RECORDS SHOWN below:

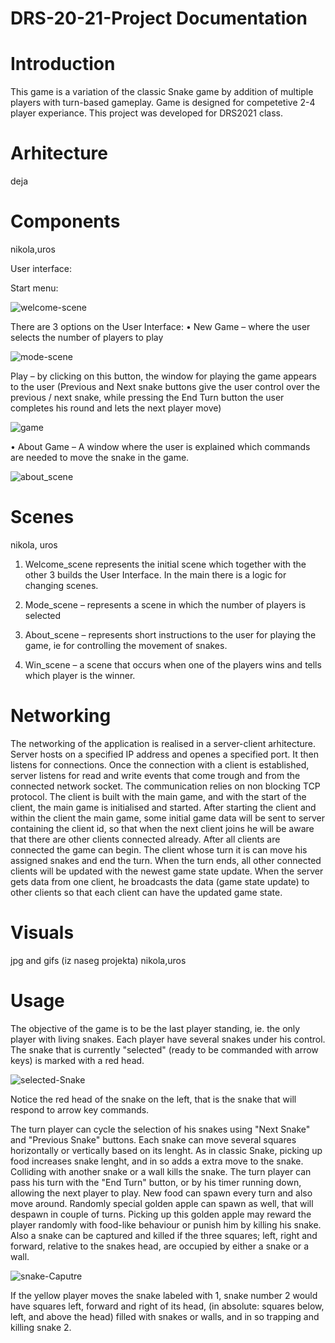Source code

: # DRS-20-21-Project Documentation

# Introduction

This game is a variation of the classic Snake game by addition of multiple players with turn-based gameplay. Game is designed for competetive 2-4 player experiance. This project was developed for DRS2021 class.

# Arhitecture
deja 

# Components
nikola,uros

User interface:

Start menu: 

![welcome-scene](https://i.postimg.cc/MKqFpDLj/rsz-screenshot-88.png)

There are 3 options on the User Interface:
  •	New Game – where the user selects the number of players to play
  
  ![mode-scene](https://i.postimg.cc/9fQ2w2NZ/rsz-screenshot-90.png)
  
  Play – by clicking on this button, the window for playing the game appears to the user (Previous and Next snake buttons give the user control over the previous / next snake, while pressing the End Turn button the user completes his round and lets the next player move)

  ![game](https://i.postimg.cc/nr9pcthZ/rsz-2screenshot-94.png)
  
  •	About Game – A window where the user is explained which commands are needed to move the snake in the game.
  
  ![about_scene](https://i.postimg.cc/wMsbR4ph/rsz-screenshot-92.png)
  
  

# Scenes
nikola, uros
1.	Welcome_scene represents the initial scene which together with the other 3 builds the User Interface. In the main there is a logic for changing scenes.

2. 	Mode_scene – represents a scene in which the number of players is selected

3.  About_scene – represents short instructions to the user for playing the game, ie for controlling the movement of snakes.

4.	Win_scene – a scene that occurs when one of the players wins and tells which player is the winner.

# Networking
The networking of the application is realised in a server-client arhitecture. Server hosts on a specified IP address and openes a specified port. It then listens for connections. Once the connection with a client is established, server listens for read and write events that come trough and from the connected network socket. The communication relies on non blocking TCP protocol. The client is built with the main game, and with the start of the client, the main game is initialised and started. After starting the client and within the client the main game, some initial game data will be sent to server containing the client id, so that when the next client joins he will be aware that there are other clients connected already. After all clients are connected the game can begin. The client whose turn it is can move his assigned snakes and end the turn. When the turn ends, all other connected clients will be updated with the newest game state update. When the server gets data from one client, he broadcasts the data (game state update) to other clients so that each client can have the updated game state.

# Visuals
jpg and gifs (iz naseg projekta)
nikola,uros

# Usage
The objective of the game is to be the last player standing, ie. the only player with living snakes.
Each player have several snakes under his control. The snake that is currently "selected" (ready to be commanded with arrow keys) is marked with a red head. 

![selected-Snake](https://i.postimg.cc/mhw553b1/selected-Snake.png)

Notice the red head of the snake on the left, that is the snake that will respond to arrow key commands.

The turn player can cycle the selection of his snakes using "Next Snake" and "Previous Snake" buttons. Each snake can move several squares horizontally or vertically based on its lenght. As in classic Snake, picking up food increases snake lenght, and in so adds a extra move to the snake. Colliding with another snake or a wall kills the snake. The turn player can pass his turn with the "End Turn" button, or by his timer running down, allowing the next player to play. New food can spawn every turn and also move around. Randomly special golden apple can spawn as well, that will despawn in couple of turns. Picking up this golden apple may reward the player randomly with food-like behaviour or punish him by killing his snake. Also a snake can be captured and killed if the three squares; left, right and forward, relative to the snakes head, are occupied by either a snake or a wall.

![snake-Caputre](https://i.postimg.cc/6qTq3cPt/snake-Caputre.png)

If the yellow player moves the snake labeled with 1, snake number 2 would have squares left, forward and right of its head, (in absolute: squares below, left, and above the head) filled with snakes or walls, and in so trapping and killing snake 2.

End of RECORDS SHOWN.

WHAT YOU SHOULD DO:
Restate the data above word for word, omitting every picture.

RESULT BELOW:
Source code

: # DRS-20-21-Project Documentation

# Introduction

This game is a variation of the classic Snake game by addition of multiple players with turn-based gameplay. Game is designed for competetive 2-4 player experiance. This project was developed for DRS2021 class.

# Arhitecture
deja 

# Components
nikola,uros

User interface:

Start menu: 

![welcome-scene](https://i.postimg.cc/MKqFpDLj/rsz-screenshot-88.png)

There are 3 options on the User Interface:
  •	New Game – where the user selects the number of players to play
  
  ![mode-scene](https://i.postimg.cc/9fQ2w2NZ/rsz-screenshot-90.png)
  
  Play – by clicking on this button, the window for playing the game appears to the user (Previous and Next snake buttons give the user control over the previous / next snake, while pressing the End Turn button the user completes his round and lets the next player move)

  ![game](https://i.postimg.cc/nr9pcthZ/rsz-2screenshot-94.png)
  
  •	About Game – A window where the user is explained which commands are needed to move the snake in the game.
  
  ![about_scene](https://i.postimg.cc/wMsbR4ph/rsz-screenshot-92.png)
  
  

# Scenes
nikola, uros
1.	Welcome_scene represents the initial scene which together with the other 3 builds the User Interface. In the main there is a logic for changing scenes.

2. 	Mode_scene – represents a scene in which the number of players is selected

3.  About_scene – represents short instructions to the user for playing the game, ie for controlling the movement of snakes.

4.	Win_scene – a scene that occurs when one of the players wins and tells which player is the winner.

# Networking
The networking of the application is realised in a server-client arhitecture. Server hosts on a specified IP address and openes a specified port. It then listens for connections. Once the connection with a client is established, server listens for read and write events that come trough and from the connected network socket. The communication relies on non blocking TCP protocol. The client is built with the main game, and with the start of the client, the main game is initialised and started. After starting the client and within the client the main game, some initial game data will be sent to server containing the client id, so that when the next client joins he will be aware that there are other clients connected already. After all clients are connected the game can begin. The client whose turn it is can move his assigned snakes and end the turn. When the turn ends, all other connected clients will be updated with the newest game state update. When the server gets data from one client, he broadcasts the data (game state update) to other clients so that each client can have the updated game state.

# Visuals
jpg and gifs (iz naseg projekta)
nikola,uros

# Usage
The objective of the game is to be the last player standing, ie. the only player with living snakes.
Each player have several snakes under his control. The snake that is currently "selected" (ready to be commanded with arrow keys) is marked with a red head. 

![selected-Snake](https://i.postimg.cc/mhw553b1/selected-Snake.png)

Notice the red head of the snake on the left, that is the snake that will respond to arrow key commands.

The turn player can cycle the selection of his snakes using "Next Snake" and "Previous Snake" buttons. Each snake can move several squares horizontally or vertically based on its lenght. As in classic Snake, picking up food increases snake lenght, and in so adds a extra move to the snake. Colliding with another snake or a wall kills the snake. The turn player can pass his turn with the "End Turn" button, or by his timer running down, allowing the next player to play. New food can spawn every turn and also move around. Randomly special golden apple can spawn as well, that will despawn in couple of turns. Picking up this golden apple may reward the player randomly with food-like behaviour or punish him by killing his snake. Also a snake can be captured and killed if the three squares; left, right and forward, relative to the snakes head, are occupied by either a snake or a wall.

![snake-Caputre](https://i.postimg.cc/6qTq3cPt/snake-Caputre.png)

If the yellow player moves the snake labeled with 1, snake number 2 would have squares left, forward and right of its head, (in absolute: squares below, left, and above the head) filled with snakes or walls, and in so trapping and killing snake 2.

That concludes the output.